Top of Material for the task

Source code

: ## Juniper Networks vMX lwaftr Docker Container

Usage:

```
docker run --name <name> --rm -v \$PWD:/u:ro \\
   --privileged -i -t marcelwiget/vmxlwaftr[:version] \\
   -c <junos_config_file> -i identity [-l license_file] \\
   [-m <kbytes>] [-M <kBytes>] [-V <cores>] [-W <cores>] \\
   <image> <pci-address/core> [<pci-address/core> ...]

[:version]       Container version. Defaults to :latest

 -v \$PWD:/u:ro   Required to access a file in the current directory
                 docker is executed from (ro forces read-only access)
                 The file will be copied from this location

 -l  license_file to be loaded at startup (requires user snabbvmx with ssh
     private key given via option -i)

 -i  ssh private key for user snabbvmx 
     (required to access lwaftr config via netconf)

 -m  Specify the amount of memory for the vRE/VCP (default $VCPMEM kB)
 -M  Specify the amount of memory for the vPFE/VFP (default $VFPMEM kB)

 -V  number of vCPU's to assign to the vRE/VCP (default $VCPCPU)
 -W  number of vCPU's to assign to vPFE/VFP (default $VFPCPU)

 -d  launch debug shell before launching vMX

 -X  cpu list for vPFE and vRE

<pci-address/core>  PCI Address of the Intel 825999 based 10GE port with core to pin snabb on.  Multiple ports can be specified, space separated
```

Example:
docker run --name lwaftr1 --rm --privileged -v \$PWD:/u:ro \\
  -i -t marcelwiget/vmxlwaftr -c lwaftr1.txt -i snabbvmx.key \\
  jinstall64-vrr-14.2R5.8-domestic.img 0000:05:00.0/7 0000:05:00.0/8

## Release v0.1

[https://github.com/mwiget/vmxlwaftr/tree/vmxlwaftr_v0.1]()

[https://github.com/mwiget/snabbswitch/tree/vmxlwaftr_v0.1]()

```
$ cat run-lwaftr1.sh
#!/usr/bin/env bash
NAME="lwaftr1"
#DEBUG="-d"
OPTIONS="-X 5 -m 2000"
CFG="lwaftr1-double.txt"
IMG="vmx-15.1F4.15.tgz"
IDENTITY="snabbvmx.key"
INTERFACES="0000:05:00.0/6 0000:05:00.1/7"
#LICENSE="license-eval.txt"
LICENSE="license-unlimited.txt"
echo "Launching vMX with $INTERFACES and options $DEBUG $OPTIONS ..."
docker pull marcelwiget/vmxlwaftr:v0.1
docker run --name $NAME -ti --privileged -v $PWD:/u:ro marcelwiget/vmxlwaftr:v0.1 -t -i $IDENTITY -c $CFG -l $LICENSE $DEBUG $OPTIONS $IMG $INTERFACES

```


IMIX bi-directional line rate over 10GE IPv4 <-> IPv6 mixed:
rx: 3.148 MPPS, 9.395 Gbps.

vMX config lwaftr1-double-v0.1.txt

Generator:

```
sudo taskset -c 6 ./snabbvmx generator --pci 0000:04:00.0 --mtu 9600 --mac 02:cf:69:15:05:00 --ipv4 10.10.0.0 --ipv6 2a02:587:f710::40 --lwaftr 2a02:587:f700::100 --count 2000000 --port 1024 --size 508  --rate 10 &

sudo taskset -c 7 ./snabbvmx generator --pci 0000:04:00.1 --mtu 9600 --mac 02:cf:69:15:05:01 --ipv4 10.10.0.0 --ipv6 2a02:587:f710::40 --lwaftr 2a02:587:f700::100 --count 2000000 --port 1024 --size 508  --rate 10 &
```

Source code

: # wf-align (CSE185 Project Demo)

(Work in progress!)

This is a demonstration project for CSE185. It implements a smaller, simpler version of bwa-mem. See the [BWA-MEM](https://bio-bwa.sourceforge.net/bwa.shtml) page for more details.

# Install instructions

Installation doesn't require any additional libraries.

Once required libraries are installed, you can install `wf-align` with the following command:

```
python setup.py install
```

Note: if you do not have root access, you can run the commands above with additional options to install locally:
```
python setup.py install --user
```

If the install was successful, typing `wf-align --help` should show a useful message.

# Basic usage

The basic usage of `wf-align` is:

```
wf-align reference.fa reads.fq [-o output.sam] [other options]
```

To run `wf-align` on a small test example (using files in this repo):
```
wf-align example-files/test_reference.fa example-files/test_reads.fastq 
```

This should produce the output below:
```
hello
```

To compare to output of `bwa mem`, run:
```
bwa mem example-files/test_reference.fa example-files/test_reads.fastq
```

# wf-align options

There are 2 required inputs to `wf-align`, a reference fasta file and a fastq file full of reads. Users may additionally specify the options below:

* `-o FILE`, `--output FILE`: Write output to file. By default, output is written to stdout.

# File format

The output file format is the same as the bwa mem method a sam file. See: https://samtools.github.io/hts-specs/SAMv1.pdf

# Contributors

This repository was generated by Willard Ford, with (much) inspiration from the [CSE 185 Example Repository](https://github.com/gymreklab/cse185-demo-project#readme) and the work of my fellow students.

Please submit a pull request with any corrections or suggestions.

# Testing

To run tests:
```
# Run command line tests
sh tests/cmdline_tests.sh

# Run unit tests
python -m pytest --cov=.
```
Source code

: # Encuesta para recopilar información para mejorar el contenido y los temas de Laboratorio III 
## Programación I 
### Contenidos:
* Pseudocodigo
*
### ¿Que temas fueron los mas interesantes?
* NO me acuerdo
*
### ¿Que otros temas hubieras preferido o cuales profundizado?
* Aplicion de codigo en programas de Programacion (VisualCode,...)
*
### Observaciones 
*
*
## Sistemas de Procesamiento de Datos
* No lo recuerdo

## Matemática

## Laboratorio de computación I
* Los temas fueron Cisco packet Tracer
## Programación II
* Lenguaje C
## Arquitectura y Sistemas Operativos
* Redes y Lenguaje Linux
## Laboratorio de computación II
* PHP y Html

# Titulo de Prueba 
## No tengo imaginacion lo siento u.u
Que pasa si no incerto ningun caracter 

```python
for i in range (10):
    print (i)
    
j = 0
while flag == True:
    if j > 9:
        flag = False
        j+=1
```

Bottom of Material for the task

[Assigned task] Please write the full listing out again, exactly.

[Task solution]
Source code

: ## Juniper Networks vMX lwaftr Docker Container

Usage:

```
docker run --name <name> --rm -v \$PWD:/u:ro \\
   --privileged -i -t marcelwiget/vmxlwaftr[:version] \\
   -c <junos_config_file> -i identity [-l license_file] \\
   [-m <kbytes>] [-M <kBytes>] [-V <cores>] [-W <cores>] \\
   <image> <pci-address/core> [<pci-address/core> ...]

[:version]       Container version. Defaults to :latest

 -v \$PWD:/u:ro   Required to access a file in the current directory
                 docker is executed from (ro forces read-only access)
                 The file will be copied from this location

 -l  license_file to be loaded at startup (requires user snabbvmx with ssh
     private key given via option -i)

 -i  ssh private key for user snabbvmx 
     (required to access lwaftr config via netconf)

 -m  Specify the amount of memory for the vRE/VCP (default $VCPMEM kB)
 -M  Specify the amount of memory for the vPFE/VFP (default $VFPMEM kB)

 -V  number of vCPU's to assign to the vRE/VCP (default $VCPCPU)
 -W  number of vCPU's to assign to vPFE/VFP (default $VFPCPU)

 -d  launch debug shell before launching vMX

 -X  cpu list for vPFE and vRE

<pci-address/core>  PCI Address of the Intel 825999 based 10GE port with core to pin snabb on.  Multiple ports can be specified, space separated
```

Example:
docker run --name lwaftr1 --rm --privileged -v \$PWD:/u:ro \\
  -i -t marcelwiget/vmxlwaftr -c lwaftr1.txt -i snabbvmx.key \\
  jinstall64-vrr-14.2R5.8-domestic.img 0000:05:00.0/7 0000:05:00.0/8

## Release v0.1

[https://github.com/mwiget/vmxlwaftr/tree/vmxlwaftr_v0.1]()

[https://github.com/mwiget/snabbswitch/tree/vmxlwaftr_v0.1]()

```
$ cat run-lwaftr1.sh
#!/usr/bin/env bash
NAME="lwaftr1"
#DEBUG="-d"
OPTIONS="-X 5 -m 2000"
CFG="lwaftr1-double.txt"
IMG="vmx-15.1F4.15.tgz"
IDENTITY="snabbvmx.key"
INTERFACES="0000:05:00.0/6 0000:05:00.1/7"
#LICENSE="license-eval.txt"
LICENSE="license-unlimited.txt"
echo "Launching vMX with $INTERFACES and options $DEBUG $OPTIONS ..."
docker pull marcelwiget/vmxlwaftr:v0.1
docker run --name $NAME -ti --privileged -v $PWD:/u:ro marcelwiget/vmxlwaftr:v0.1 -t -i $IDENTITY -c $CFG -l $LICENSE $DEBUG $OPTIONS $IMG $INTERFACES

```


IMIX bi-directional line rate over 10GE IPv4 <-> IPv6 mixed:
rx: 3.148 MPPS, 9.395 Gbps.

vMX config lwaftr1-double-v0.1.txt

Generator:

```
sudo taskset -c 6 ./snabbvmx generator --pci 0000:04:00.0 --mtu 9600 --mac 02:cf:69:15:05:00 --ipv4 10.10.0.0 --ipv6 2a02:587:f710::40 --lwaftr 2a02:587:f700::100 --count 2000000 --port 1024 --size 508  --rate 10 &

sudo taskset -c 7 ./snabbvmx generator --pci 0000:04:00.1 --mtu 9600 --mac 02:cf:69:15:05:01 --ipv4 10.10.0.0 --ipv6 2a02:587:f710::40 --lwaftr 2a02:587:f700::100 --count 2000000 --port 1024 --size 508  --rate 10 &
```

Source code

: # wf-align (CSE185 Project Demo)

(Work in progress!)

This is a demonstration project for CSE185. It implements a smaller, simpler version of bwa-mem. See the [BWA-MEM](https://bio-bwa.sourceforge.net/bwa.shtml) page for more details.

# Install instructions

Installation doesn't require any additional libraries.

Once required libraries are installed, you can install `wf-align` with the following command:

```
python setup.py install
```

Note: if you do not have root access, you can run the commands above with additional options to install locally:
```
python setup.py install --user
```

If the install was successful, typing `wf-align --help` should show a useful message.

# Basic usage

The basic usage of `wf-align` is:

```
wf-align reference.fa reads.fq [-o output.sam] [other options]
```

To run `wf-align` on a small test example (using files in this repo):
```
wf-align example-files/test_reference.fa example-files/test_reads.fastq 
```

This should produce the output below:
```
hello
```

To compare to output of `bwa mem`, run:
```
bwa mem example-files/test_reference.fa example-files/test_reads.fastq
```

# wf-align options

There are 2 required inputs to `wf-align`, a reference fasta file and a fastq file full of reads. Users may additionally specify the options below:

* `-o FILE`, `--output FILE`: Write output to file. By default, output is written to stdout.

# File format

The output file format is the same as the bwa mem method a sam file. See: https://samtools.github.io/hts-specs/SAMv1.pdf

# Contributors

This repository was generated by Willard Ford, with (much) inspiration from the [CSE 185 Example Repository](https://github.com/gymreklab/cse185-demo-project#readme) and the work of my fellow students.

Please submit a pull request with any corrections or suggestions.

# Testing

To run tests:
```
# Run command line tests
sh tests/cmdline_tests.sh

# Run unit tests
python -m pytest --cov=.
```
Source code

: # Encuesta para recopilar información para mejorar el contenido y los temas de Laboratorio III 
## Programación I 
### Contenidos:
* Pseudocodigo
*
### ¿Que temas fueron los mas interesantes?
* NO me acuerdo
*
### ¿Que otros temas hubieras preferido o cuales profundizado?
* Aplicion de codigo en programas de Programacion (VisualCode,...)
*
### Observaciones 
*
*
## Sistemas de Procesamiento de Datos
* No lo recuerdo

## Matemática

## Laboratorio de computación I
* Los temas fueron Cisco packet Tracer
## Programación II
* Lenguaje C
## Arquitectura y Sistemas Operativos
* Redes y Lenguaje Linux
## Laboratorio de computación II
* PHP y Html

# Titulo de Prueba 
## No tengo imaginacion lo siento u.u
Que pasa si no incerto ningun caracter 

```python
for i in range (10):
    print (i)
    
j = 0
while flag == True:
    if j > 9:
        flag = False
        j+=1
```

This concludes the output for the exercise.